A recent Computerworld article reports on the Explorer Destroyer campaign to get Internet Explorer users to switch to Firefox. It provides script code that webmasters can add to their sites to determine which browser is being used, and provide gentle or blunt suggestions to Explorer users, or even prevent them from accessing the site. As a website owner with a deep pathological loathing for all things Microsoft, I’ll be all over this, right? Wrong. Been there, done that, got over it.

I remember using the original graphic browser, NCSA Mosaic back in 1993, shortly after it was introduced. Soon afterwards, I switched to a newer, better browser, Netscape. A little whlle later, Bill Gates realized the Internet was not just a passing fad as he predicted, and decided to dominate the browser market with Internet Explorer.

By that time, I had started building my own little website. I decided to use some features that were available in Netscape but not IE. My site was proudly adorned with one of the little “Netscape Now” buttons, and a page explaining that some parts of the site would be unavailable to IE users. (To be fair, I should point out that IE had its own set of features that weren’t available in Netscape).

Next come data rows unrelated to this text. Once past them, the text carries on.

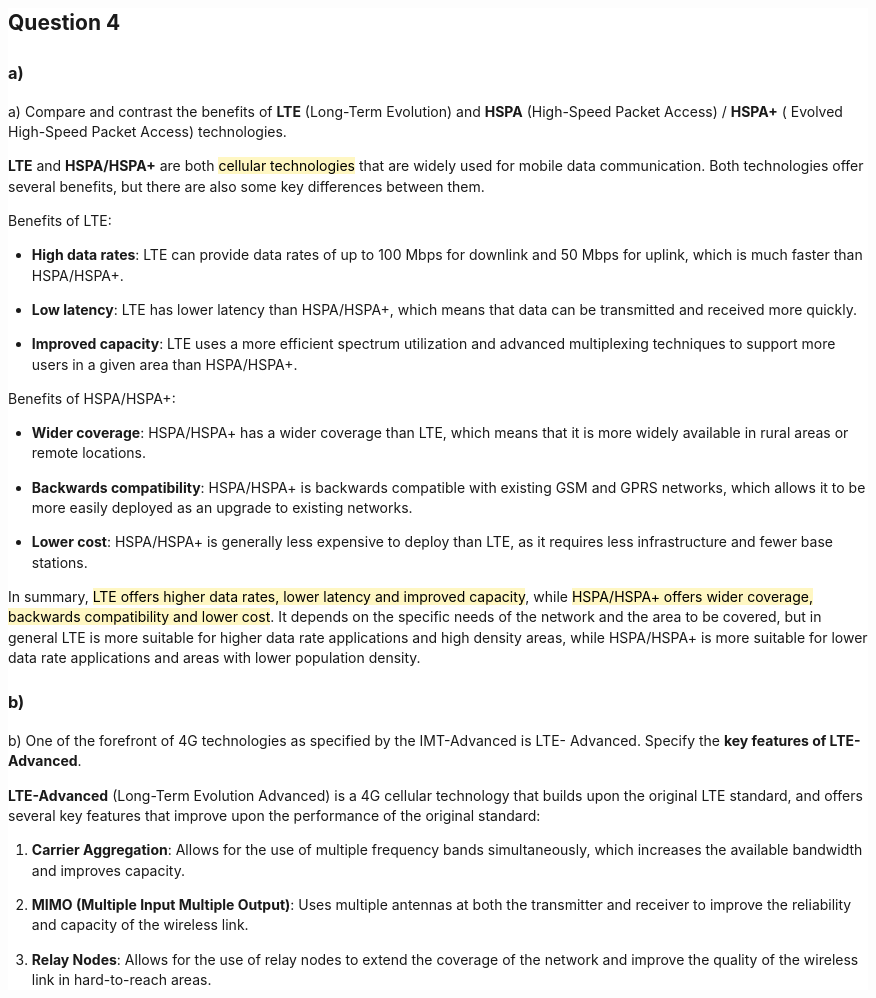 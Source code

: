 ## Question 4

### a)
a) Compare and contrast the benefits of **LTE** (Long-Term Evolution) and **HSPA** (High-Speed Packet Access) / **HSPA+** ( Evolved High-Speed Packet Access) technologies.

**LTE** and **HSPA/HSPA+** are both <mark style="background: #FFF3A3A6;">cellular technologies</mark> that are widely used for mobile data communication. Both technologies offer several benefits, but there are also some key differences between them.

Benefits of LTE:

-   **High data rates**: LTE can provide data rates of up to 100 Mbps for downlink and 50 Mbps for uplink, which is much faster than HSPA/HSPA+.

-   **Low latency**: LTE has lower latency than HSPA/HSPA+, which means that data can be transmitted and received more quickly.

-   **Improved capacity**: LTE uses a more efficient spectrum utilization and advanced multiplexing techniques to support more users in a given area than HSPA/HSPA+.

Benefits of HSPA/HSPA+:

-   **Wider coverage**: HSPA/HSPA+ has a wider coverage than LTE, which means that it is more widely available in rural areas or remote locations.

-   **Backwards compatibility**: HSPA/HSPA+ is backwards compatible with existing GSM and GPRS networks, which allows it to be more easily deployed as an upgrade to existing networks.

-   **Lower cost**: HSPA/HSPA+ is generally less expensive to deploy than LTE, as it requires less infrastructure and fewer base stations.

In summary, <mark style="background: #FFF3A3A6;">LTE offers higher data rates, lower latency and improved capacity</mark>, while <mark style="background: #FFF3A3A6;">HSPA/HSPA+ offers wider coverage, backwards compatibility and lower cost</mark>. It depends on the specific needs of the network and the area to be covered, but in general LTE is more suitable for higher data rate applications and high density areas, while HSPA/HSPA+ is more suitable for lower data rate applications and areas with lower population density.

### b)
b) One of the forefront of 4G technologies as specified by the IMT-Advanced is LTE-
Advanced. Specify the **key features of LTE-Advanced**.

**LTE-Advanced** (Long-Term Evolution Advanced) is a 4G cellular technology that builds upon the original LTE standard, and offers several key features that improve upon the performance of the original standard:

1.  **Carrier Aggregation**: Allows for the use of multiple frequency bands simultaneously, which increases the available bandwidth and improves capacity.

2.  **MIMO (Multiple Input Multiple Output)**: Uses multiple antennas at both the transmitter and receiver to improve the reliability and capacity of the wireless link.

3.  **Relay Nodes**: Allows for the use of relay nodes to extend the coverage of the network and improve the quality of the wireless link in hard-to-reach areas.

Eventually, browser technology evolved far more rapidly than my webspinning skills, and my site no longer contains features that are cutting edge in one browser and not available at all in others. And, although still a strong follower of the “Microsoft is Evil” camp, I’ve also gotten on the Any Browser bandwagon. These folks believe that webmasters should build sites that are viewable with any browser, in keeping with the original intent of the Web. Quoting Tim Berners-Lee (one of the creators of the Web):

Anyone who slaps a ‘this page is best viewed with Browser X’ label on a Web page appears to be yearning for the bad old days, before the Web, when you had very little chance of reading a document written on another computer, another word processor, or another network.

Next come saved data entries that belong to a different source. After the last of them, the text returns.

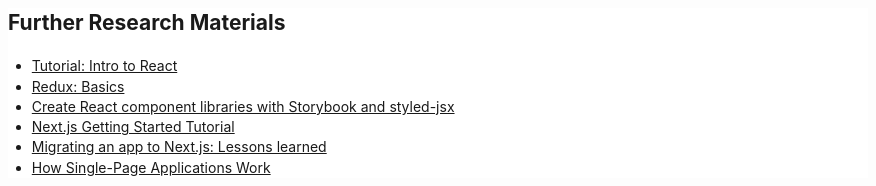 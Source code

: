 ## Further Research Materials

* [Tutorial: Intro to React](https://reactjs.org/tutorial/tutorial.html)
* [Redux: Basics](https://redux.js.org/basics)
* [Create React component libraries with Storybook and styled-jsx](https://medium.com/@efreyreg/create-react-component-libraries-with-storybook-and-styled-jsx-8999f423f06b)
* [Next.js Getting Started Tutorial](https://nextjs.org/learn/)
* [Migrating an app to Next.js: Lessons learned](https://medium.com/@jamischarles/lessons-learned-with-next-js-change-title-6423b2f2ab8d)
* [How Single-Page Applications Work](https://medium.com/@pshrmn/demystifying-single-page-applications-3068d0555d46)
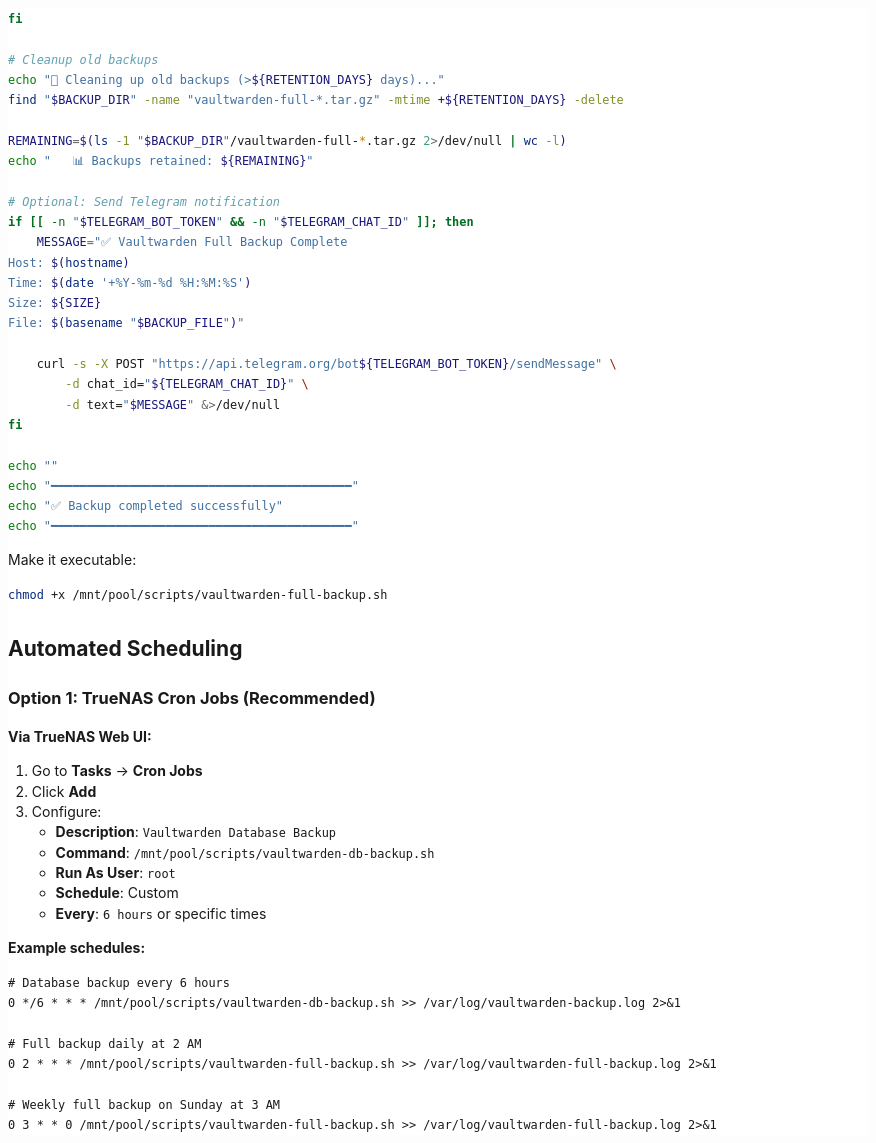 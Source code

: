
```bash
fi

# Cleanup old backups
echo "🧹 Cleaning up old backups (>${RETENTION_DAYS} days)..."
find "$BACKUP_DIR" -name "vaultwarden-full-*.tar.gz" -mtime +${RETENTION_DAYS} -delete

REMAINING=$(ls -1 "$BACKUP_DIR"/vaultwarden-full-*.tar.gz 2>/dev/null | wc -l)
echo "   📊 Backups retained: ${REMAINING}"

# Optional: Send Telegram notification
if [[ -n "$TELEGRAM_BOT_TOKEN" && -n "$TELEGRAM_CHAT_ID" ]]; then
    MESSAGE="✅ Vaultwarden Full Backup Complete
Host: $(hostname)
Time: $(date '+%Y-%m-%d %H:%M:%S')
Size: ${SIZE}
File: $(basename "$BACKUP_FILE")"

    curl -s -X POST "https://api.telegram.org/bot${TELEGRAM_BOT_TOKEN}/sendMessage" \
        -d chat_id="${TELEGRAM_CHAT_ID}" \
        -d text="$MESSAGE" &>/dev/null
fi

echo ""
echo "━━━━━━━━━━━━━━━━━━━━━━━━━━━━━━━━━━━━━━━━━━"
echo "✅ Backup completed successfully"
echo "━━━━━━━━━━━━━━━━━━━━━━━━━━━━━━━━━━━━━━━━━━"
```

Make it executable:

```bash
chmod +x /mnt/pool/scripts/vaultwarden-full-backup.sh
```

## Automated Scheduling

### Option 1: TrueNAS Cron Jobs (Recommended)

**Via TrueNAS Web UI:**

1. Go to **Tasks** → **Cron Jobs**
2. Click **Add**
3. Configure:
   - **Description**: `Vaultwarden Database Backup`
   - **Command**: `/mnt/pool/scripts/vaultwarden-db-backup.sh`
   - **Run As User**: `root`
   - **Schedule**: Custom
   - **Every**: `6 hours` or specific times

**Example schedules:**

```
# Database backup every 6 hours
0 */6 * * * /mnt/pool/scripts/vaultwarden-db-backup.sh >> /var/log/vaultwarden-backup.log 2>&1

# Full backup daily at 2 AM
0 2 * * * /mnt/pool/scripts/vaultwarden-full-backup.sh >> /var/log/vaultwarden-full-backup.log 2>&1

# Weekly full backup on Sunday at 3 AM
0 3 * * 0 /mnt/pool/scripts/vaultwarden-full-backup.sh >> /var/log/vaultwarden-full-backup.log 2>&1
```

The whole beauty of the web was supposed to be that any browser could see any site. A site that forces users to use the site owner’s favorite browser is really violating the open spirit of the Web.

Admittedly, Microsoft’s domination of the browser market has led to the creation of a lot of sites that work only with IE. In most cases, I don’t think the site owners do this intentionally. They’re just clueless morons who have no idea what they’re doing.

Microsoft is evil. IE is buggy and full of security risks. The world would be a better place if fewer people used it. That would force some website owners to wake up and realize they should build their sites in accordance with Web standards, instead of crappy kludges that don’t work with standard browsers. Convincing IE users to switch is good. But I don’t think building sites that force users to dump IE is any better than building sites that force them to use it. Even if it’s for a good cause, website owners shouldn’t be dictating their users’ choice of browsers.